*What to produce*
Please return all the records exactly, with nothing left out.

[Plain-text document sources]
···
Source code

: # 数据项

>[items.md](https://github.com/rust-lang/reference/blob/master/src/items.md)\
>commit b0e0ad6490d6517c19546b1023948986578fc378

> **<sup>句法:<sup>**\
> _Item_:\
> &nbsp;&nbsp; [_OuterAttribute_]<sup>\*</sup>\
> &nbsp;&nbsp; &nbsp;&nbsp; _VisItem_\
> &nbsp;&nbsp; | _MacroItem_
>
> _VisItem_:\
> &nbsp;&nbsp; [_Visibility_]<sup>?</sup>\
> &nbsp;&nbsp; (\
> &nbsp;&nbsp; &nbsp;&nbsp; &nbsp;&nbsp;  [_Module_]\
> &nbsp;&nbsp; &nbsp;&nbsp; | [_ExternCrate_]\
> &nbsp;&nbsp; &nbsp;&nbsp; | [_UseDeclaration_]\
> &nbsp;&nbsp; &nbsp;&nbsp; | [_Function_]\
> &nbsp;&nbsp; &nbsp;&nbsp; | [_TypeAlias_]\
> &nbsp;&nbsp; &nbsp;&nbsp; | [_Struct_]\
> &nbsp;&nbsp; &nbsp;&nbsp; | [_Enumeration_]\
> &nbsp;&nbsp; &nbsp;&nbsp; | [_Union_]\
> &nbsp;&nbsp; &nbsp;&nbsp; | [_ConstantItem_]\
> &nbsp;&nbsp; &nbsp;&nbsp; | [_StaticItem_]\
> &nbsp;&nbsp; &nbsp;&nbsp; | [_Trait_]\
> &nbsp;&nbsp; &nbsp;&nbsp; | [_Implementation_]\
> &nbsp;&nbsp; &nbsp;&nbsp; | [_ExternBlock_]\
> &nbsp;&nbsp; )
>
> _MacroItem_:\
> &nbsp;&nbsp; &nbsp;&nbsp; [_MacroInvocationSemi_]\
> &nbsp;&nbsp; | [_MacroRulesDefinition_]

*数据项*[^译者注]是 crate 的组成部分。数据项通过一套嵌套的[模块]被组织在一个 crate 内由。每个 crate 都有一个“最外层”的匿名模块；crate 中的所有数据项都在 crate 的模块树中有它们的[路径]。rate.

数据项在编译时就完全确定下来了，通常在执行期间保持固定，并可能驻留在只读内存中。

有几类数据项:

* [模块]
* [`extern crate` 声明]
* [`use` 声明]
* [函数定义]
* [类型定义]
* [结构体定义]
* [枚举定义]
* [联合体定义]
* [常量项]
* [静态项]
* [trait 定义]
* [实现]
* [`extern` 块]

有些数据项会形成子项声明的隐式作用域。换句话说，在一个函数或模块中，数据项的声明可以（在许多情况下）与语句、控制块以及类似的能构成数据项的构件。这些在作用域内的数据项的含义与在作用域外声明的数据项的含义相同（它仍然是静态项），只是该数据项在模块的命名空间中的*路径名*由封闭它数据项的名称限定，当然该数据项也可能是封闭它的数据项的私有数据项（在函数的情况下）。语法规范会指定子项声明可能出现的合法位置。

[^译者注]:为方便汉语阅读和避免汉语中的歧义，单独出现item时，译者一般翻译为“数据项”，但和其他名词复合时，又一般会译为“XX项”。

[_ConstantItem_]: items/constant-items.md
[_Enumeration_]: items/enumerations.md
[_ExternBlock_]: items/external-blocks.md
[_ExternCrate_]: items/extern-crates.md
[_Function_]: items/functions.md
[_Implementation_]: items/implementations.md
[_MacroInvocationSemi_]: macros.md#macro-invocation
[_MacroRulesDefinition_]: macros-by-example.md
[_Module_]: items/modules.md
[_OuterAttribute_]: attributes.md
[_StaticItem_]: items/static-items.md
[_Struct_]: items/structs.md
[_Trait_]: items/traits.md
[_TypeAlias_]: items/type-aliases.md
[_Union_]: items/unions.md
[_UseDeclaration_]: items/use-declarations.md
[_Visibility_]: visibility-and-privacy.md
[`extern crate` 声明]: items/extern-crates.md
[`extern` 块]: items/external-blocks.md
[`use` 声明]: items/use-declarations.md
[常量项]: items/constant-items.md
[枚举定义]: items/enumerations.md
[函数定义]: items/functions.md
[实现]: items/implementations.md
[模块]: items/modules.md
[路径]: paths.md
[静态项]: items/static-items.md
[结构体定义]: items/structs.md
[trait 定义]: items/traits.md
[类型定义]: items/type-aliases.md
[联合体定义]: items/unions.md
···
*Problem solution*
Source code

: # 数据项

>[items.md](https://github.com/rust-lang/reference/blob/master/src/items.md)\
>commit b0e0ad6490d6517c19546b1023948986578fc378

> **<sup>句法:<sup>**\
> _Item_:\
> &nbsp;&nbsp; [_OuterAttribute_]<sup>\*</sup>\
> &nbsp;&nbsp; &nbsp;&nbsp; _VisItem_\
> &nbsp;&nbsp; | _MacroItem_
>
> _VisItem_:\
> &nbsp;&nbsp; [_Visibility_]<sup>?</sup>\
> &nbsp;&nbsp; (\
> &nbsp;&nbsp; &nbsp;&nbsp; &nbsp;&nbsp;  [_Module_]\
> &nbsp;&nbsp; &nbsp;&nbsp; | [_ExternCrate_]\
> &nbsp;&nbsp; &nbsp;&nbsp; | [_UseDeclaration_]\
> &nbsp;&nbsp; &nbsp;&nbsp; | [_Function_]\
> &nbsp;&nbsp; &nbsp;&nbsp; | [_TypeAlias_]\
> &nbsp;&nbsp; &nbsp;&nbsp; | [_Struct_]\
> &nbsp;&nbsp; &nbsp;&nbsp; | [_Enumeration_]\
> &nbsp;&nbsp; &nbsp;&nbsp; | [_Union_]\
> &nbsp;&nbsp; &nbsp;&nbsp; | [_ConstantItem_]\
> &nbsp;&nbsp; &nbsp;&nbsp; | [_StaticItem_]\
> &nbsp;&nbsp; &nbsp;&nbsp; | [_Trait_]\
> &nbsp;&nbsp; &nbsp;&nbsp; | [_Implementation_]\
> &nbsp;&nbsp; &nbsp;&nbsp; | [_ExternBlock_]\
> &nbsp;&nbsp; )
>
> _MacroItem_:\
> &nbsp;&nbsp; &nbsp;&nbsp; [_MacroInvocationSemi_]\
> &nbsp;&nbsp; | [_MacroRulesDefinition_]

*数据项*[^译者注]是 crate 的组成部分。数据项通过一套嵌套的[模块]被组织在一个 crate 内由。每个 crate 都有一个“最外层”的匿名模块；crate 中的所有数据项都在 crate 的模块树中有它们的[路径]。rate.

数据项在编译时就完全确定下来了，通常在执行期间保持固定，并可能驻留在只读内存中。

有几类数据项:

* [模块]
* [`extern crate` 声明]
* [`use` 声明]
* [函数定义]
* [类型定义]
* [结构体定义]
* [枚举定义]
* [联合体定义]
* [常量项]
* [静态项]
* [trait 定义]
* [实现]
* [`extern` 块]

有些数据项会形成子项声明的隐式作用域。换句话说，在一个函数或模块中，数据项的声明可以（在许多情况下）与语句、控制块以及类似的能构成数据项的构件。这些在作用域内的数据项的含义与在作用域外声明的数据项的含义相同（它仍然是静态项），只是该数据项在模块的命名空间中的*路径名*由封闭它数据项的名称限定，当然该数据项也可能是封闭它的数据项的私有数据项（在函数的情况下）。语法规范会指定子项声明可能出现的合法位置。

[^译者注]:为方便汉语阅读和避免汉语中的歧义，单独出现item时，译者一般翻译为“数据项”，但和其他名词复合时，又一般会译为“XX项”。

[_ConstantItem_]: items/constant-items.md
[_Enumeration_]: items/enumerations.md
[_ExternBlock_]: items/external-blocks.md
[_ExternCrate_]: items/extern-crates.md
[_Function_]: items/functions.md
[_Implementation_]: items/implementations.md
[_MacroInvocationSemi_]: macros.md#macro-invocation
[_MacroRulesDefinition_]: macros-by-example.md
[_Module_]: items/modules.md
[_OuterAttribute_]: attributes.md
[_StaticItem_]: items/static-items.md
[_Struct_]: items/structs.md
[_Trait_]: items/traits.md
[_TypeAlias_]: items/type-aliases.md
[_Union_]: items/unions.md
[_UseDeclaration_]: items/use-declarations.md
[_Visibility_]: visibility-and-privacy.md
[`extern crate` 声明]: items/extern-crates.md
[`extern` 块]: items/external-blocks.md
[`use` 声明]: items/use-declarations.md
[常量项]: items/constant-items.md
[枚举定义]: items/enumerations.md
[函数定义]: items/functions.md
[实现]: items/implementations.md
[模块]: items/modules.md
[路径]: paths.md
[静态项]: items/static-items.md
[结构体定义]: items/structs.md
[trait 定义]: items/traits.md
[类型定义]: items/type-aliases.md
[联合体定义]: items/unions.md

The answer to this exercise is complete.